Have you seen an orange-tip flutter across your garden or along a hedgerow yet? Orange-tips are an early spring butterfly that emerge after being in a chrysalis for 10 to 12 months. Males emerge first and are the ones with the bright orange tips to their wings. This bright splash of colour is thought to warn predators that they are nasty to eat – as well as attract the females. For us, the orange makes them easy to identify – and to remember their name! Two wins in one…
Females are less showy creatures – as in so much of nature. White on top, their underwings, as with the males, are dappled light green, which provides a brilliant camouflage. Seeing their dappled underwing is the best way of distinguishing an orange-tip female from other species of white butterflies.
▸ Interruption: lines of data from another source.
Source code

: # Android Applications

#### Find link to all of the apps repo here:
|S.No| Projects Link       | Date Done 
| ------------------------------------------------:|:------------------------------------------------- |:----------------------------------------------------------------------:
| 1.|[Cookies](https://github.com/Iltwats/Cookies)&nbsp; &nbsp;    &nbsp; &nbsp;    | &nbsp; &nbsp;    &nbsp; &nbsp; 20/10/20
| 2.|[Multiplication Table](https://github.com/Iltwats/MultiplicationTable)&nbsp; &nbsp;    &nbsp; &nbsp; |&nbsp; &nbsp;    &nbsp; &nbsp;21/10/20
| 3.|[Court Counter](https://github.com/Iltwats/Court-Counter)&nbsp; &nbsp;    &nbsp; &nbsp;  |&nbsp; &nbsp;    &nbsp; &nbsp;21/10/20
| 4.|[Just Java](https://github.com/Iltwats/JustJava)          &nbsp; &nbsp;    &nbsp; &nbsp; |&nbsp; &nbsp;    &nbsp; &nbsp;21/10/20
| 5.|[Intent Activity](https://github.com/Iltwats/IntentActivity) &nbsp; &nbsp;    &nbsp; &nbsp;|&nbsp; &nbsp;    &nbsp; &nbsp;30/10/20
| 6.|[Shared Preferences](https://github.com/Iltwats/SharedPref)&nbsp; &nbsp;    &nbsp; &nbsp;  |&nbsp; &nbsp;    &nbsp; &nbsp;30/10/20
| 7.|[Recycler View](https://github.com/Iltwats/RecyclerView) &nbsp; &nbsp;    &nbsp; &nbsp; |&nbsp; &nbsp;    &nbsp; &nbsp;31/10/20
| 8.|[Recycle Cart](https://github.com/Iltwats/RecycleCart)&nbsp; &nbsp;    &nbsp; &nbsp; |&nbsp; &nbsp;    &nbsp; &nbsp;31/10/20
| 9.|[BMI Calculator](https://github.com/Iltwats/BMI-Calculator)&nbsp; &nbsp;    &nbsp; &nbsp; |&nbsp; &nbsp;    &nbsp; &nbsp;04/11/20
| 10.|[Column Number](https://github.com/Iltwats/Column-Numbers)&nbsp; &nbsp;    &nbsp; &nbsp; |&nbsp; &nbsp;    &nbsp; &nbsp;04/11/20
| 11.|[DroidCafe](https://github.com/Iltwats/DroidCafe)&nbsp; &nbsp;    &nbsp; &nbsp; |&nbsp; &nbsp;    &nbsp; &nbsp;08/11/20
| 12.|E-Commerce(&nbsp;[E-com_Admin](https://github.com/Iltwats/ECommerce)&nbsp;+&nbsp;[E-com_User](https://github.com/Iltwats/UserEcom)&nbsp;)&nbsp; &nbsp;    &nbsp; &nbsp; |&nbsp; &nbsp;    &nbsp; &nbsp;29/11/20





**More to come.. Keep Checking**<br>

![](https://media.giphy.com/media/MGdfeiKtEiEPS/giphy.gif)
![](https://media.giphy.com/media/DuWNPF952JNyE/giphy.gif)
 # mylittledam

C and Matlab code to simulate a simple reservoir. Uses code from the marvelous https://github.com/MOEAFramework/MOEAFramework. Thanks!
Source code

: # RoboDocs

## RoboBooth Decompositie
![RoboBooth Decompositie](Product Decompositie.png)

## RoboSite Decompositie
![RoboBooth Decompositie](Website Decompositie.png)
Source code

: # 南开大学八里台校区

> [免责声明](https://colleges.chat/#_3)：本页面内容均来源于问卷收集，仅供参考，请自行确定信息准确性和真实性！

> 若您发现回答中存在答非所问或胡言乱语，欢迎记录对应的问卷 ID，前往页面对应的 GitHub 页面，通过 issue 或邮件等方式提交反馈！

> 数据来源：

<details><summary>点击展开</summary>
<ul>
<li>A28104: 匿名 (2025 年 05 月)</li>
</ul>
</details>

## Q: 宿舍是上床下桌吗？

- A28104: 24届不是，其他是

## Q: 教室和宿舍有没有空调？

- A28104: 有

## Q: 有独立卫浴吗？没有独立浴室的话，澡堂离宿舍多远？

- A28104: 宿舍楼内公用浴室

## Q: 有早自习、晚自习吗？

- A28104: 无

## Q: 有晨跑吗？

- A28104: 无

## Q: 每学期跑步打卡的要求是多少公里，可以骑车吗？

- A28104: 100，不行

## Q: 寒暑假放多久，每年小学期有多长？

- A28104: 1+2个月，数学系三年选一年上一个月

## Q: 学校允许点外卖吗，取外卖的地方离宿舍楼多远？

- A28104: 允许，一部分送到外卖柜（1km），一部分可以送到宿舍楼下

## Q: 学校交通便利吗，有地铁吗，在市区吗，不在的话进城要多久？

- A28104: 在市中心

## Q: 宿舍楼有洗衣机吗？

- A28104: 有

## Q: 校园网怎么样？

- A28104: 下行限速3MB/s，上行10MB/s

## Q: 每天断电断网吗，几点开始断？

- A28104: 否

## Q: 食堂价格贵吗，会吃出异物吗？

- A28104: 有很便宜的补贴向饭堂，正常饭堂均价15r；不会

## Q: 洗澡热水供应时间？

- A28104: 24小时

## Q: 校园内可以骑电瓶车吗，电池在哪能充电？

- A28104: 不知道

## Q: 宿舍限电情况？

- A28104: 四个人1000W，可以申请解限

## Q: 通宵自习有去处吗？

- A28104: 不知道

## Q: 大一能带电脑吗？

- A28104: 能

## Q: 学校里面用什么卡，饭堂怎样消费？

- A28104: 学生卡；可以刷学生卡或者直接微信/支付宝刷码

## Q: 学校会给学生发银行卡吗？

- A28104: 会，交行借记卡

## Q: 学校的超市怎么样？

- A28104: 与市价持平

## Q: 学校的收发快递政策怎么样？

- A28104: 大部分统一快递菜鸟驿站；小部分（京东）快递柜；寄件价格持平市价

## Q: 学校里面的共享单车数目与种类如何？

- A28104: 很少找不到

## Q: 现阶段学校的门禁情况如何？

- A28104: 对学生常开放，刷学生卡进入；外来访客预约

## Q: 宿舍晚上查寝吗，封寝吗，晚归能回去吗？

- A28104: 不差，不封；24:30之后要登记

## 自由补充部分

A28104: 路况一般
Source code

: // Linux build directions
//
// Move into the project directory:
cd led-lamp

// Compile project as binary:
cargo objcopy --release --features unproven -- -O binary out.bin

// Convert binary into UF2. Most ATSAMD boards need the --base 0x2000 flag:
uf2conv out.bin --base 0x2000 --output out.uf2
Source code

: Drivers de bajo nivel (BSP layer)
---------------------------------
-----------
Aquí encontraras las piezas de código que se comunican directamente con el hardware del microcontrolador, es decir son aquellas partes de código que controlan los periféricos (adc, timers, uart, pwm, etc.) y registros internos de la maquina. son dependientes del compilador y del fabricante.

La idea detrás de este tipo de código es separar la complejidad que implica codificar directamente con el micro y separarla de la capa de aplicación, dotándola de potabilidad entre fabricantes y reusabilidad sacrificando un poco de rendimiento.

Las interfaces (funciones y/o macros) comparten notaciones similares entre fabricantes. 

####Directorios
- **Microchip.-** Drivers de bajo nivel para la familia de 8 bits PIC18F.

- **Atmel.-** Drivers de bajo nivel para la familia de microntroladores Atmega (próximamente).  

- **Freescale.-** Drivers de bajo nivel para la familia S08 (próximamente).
I had the good fortune to spot a female orange-tip just after she had emerged from her chrysalis. She spent several hours drying her wings, sitting on an aquilegia plant at the front of our house.
In our gardens, orange-tips lay their eggs on honesty and garlic mustard, known more familiarly as ‘jack-in-the-hedge’ plants. Keeping some of these plants in our gardens gives us a better chance of seeing them.
Honesty plants, with their purple flowers and garlic mustard, with white four petalled flowers and leaves that smell of garlic when you rub them, are favourite egg laying sites for orange-tips and provide food for their hungry caterpillars.
Butterflies are great fun to paint. Cut out a butterfly shape – two large upper wings, two slighter small lower wings and a long thin body down the middle. Fold the paper in half along the long body. Open the paper out and splash some bright paint on one wing. Fold the paper in half again, along the crease you made, so that some of the paint transfers onto the other wing too. Open the paper back out and you have a symmetrically coloured butterfly. If you have pipe cleaners you could stick these on for antennae. Stick them to a front window with blu tac to cheer everyone who passes. Or turn them into a butterfly mobile to flutter in your room.